Identifying your profits and their biggest sources is the first step. The next step is to use these findings to determine and construct financial KPIs for your business.
These will be the yardstick against future profitability will be measured, so it is important that these are built thoughtfully and with long-term goals in mind.
Moreover, it is also important to create KPIs that are tailored for your individual needs. KPIs vary across industries, and what makes sense for one industry will not necessarily work for another. For example, revenue per employee may be great for a hair salon, but revenue per well might be ideal for an oil & gas company.
Work with your accountant to understand what metrics make the most sense for your business, and how to implement these on a large scale.
Now that your business has identified its profit channels, and set up metrics to measure progress, the next step is monitoring. Structured monitoring varies in organizations, so it can be anywhere from monthly to bi-monthly, or even quarterly depending on the size and operational capacity of the business.
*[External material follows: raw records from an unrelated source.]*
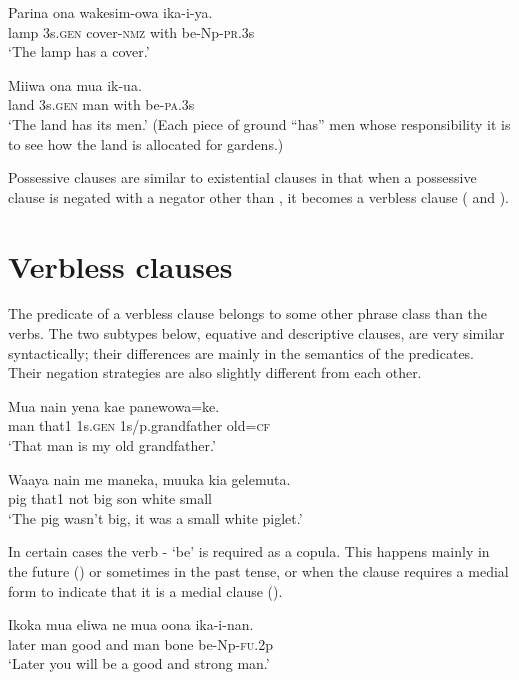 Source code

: \ea%
\label{ex:x1807}
\gll Parina  ona  wakesim-owa    ika-i-ya. \\
     lamp  3s.\textsc{gen}  cover-\textsc{nmz}  with  be-Np-\textsc{pr}.3s \\
\glt `The lamp has a cover.'
\z

\ea%
\label{ex:x1810}
\gll Miiwa  ona  mua    ik-ua. \\
     land  3s.\textsc{gen}  man  with  be-\textsc{pa}.3s \\
\glt `The land has its men.' (Each piece of ground ``has'' men whose responsibility it is to see how the land is allocated for gardens.)
\z

Possessive clauses are similar to existential clauses in that when a possessive clause is negated with a negator other than , it becomes a verbless clause ( and ).

\section{Verbless clauses}
{}
The predicate of a verbless clause belongs to some other phrase class than the verbs. The two subtypes below, equative and descriptive clauses, are very similar syntactically; their differences are mainly in the semantics of the predicates. Their negation strategies are also slightly different from each other. 

\ea%
\label{ex:x1036}
\gll Mua  nain  yena  kae  panewowa=ke. \\
     man  that1  1s.\textsc{gen}  1s/p.grandfather  old=\textsc{cf} \\
\glt `That man is my old grandfather.'
\z

\ea%
\label{ex:x1037}
\gll Waaya  nain  me  maneka,  muuka  kia  gelemuta. \\
     pig  that1  not  big  son  white  small \\
\glt `The pig wasn't big, it was a small white piglet.'
\z

In certain cases the verb - `be' is required as a copula. This happens mainly in the future () or sometimes in the past tense, or when the clause requires a medial form to indicate that it is a medial clause (). 

\ea%
\label{ex:x986}
\gll Ikoka  mua  eliwa  ne  mua  oona  ika-i-nan. \\
     later  man  good  and  man  bone  be-Np-\textsc{fu}.2p \\
\glt `Later you will be a good and strong man.'
\z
Whichever frequency is picked, it is paramount that is adhered to. Reports need to be generated according to it, and must be analyzed with your financial team.
The metrics that are set up are only helpful if they are monitored with enough frequency to ascertain if they are actually beneficial or not.
All of the aforementioned steps will only generate profitability if there is ample communication between teams. The organization needs to understand the financial goals of the business, what the long-term goals are and where growth is needed.
This means that each department, such as sales and marketing need to be in the loop. Furthermore, they should also feel comfortable providing feedback and observations on gaps in the business and what limitations they have.
If your revenue per employee is down, is it because there's not enough work coming in from new business? Or is it because your employees are taking longer to do the same amount of work? These are just some of the questions that must be examined in order to build a successful profit strategy.
To achieve this, gather managers and probe to find the answers. If problems are presented, work with departments to resolve them in a timely fashion. Otherwise, simple problems may become large headaches down the line, and big losses tend to occur.
Maximum profitability may seem elusive to many, but following these steps brings businesses that much closer to attaining it. Building a business that remains profitable over a long time period is not easy, but these steps will bring you that much closer to it.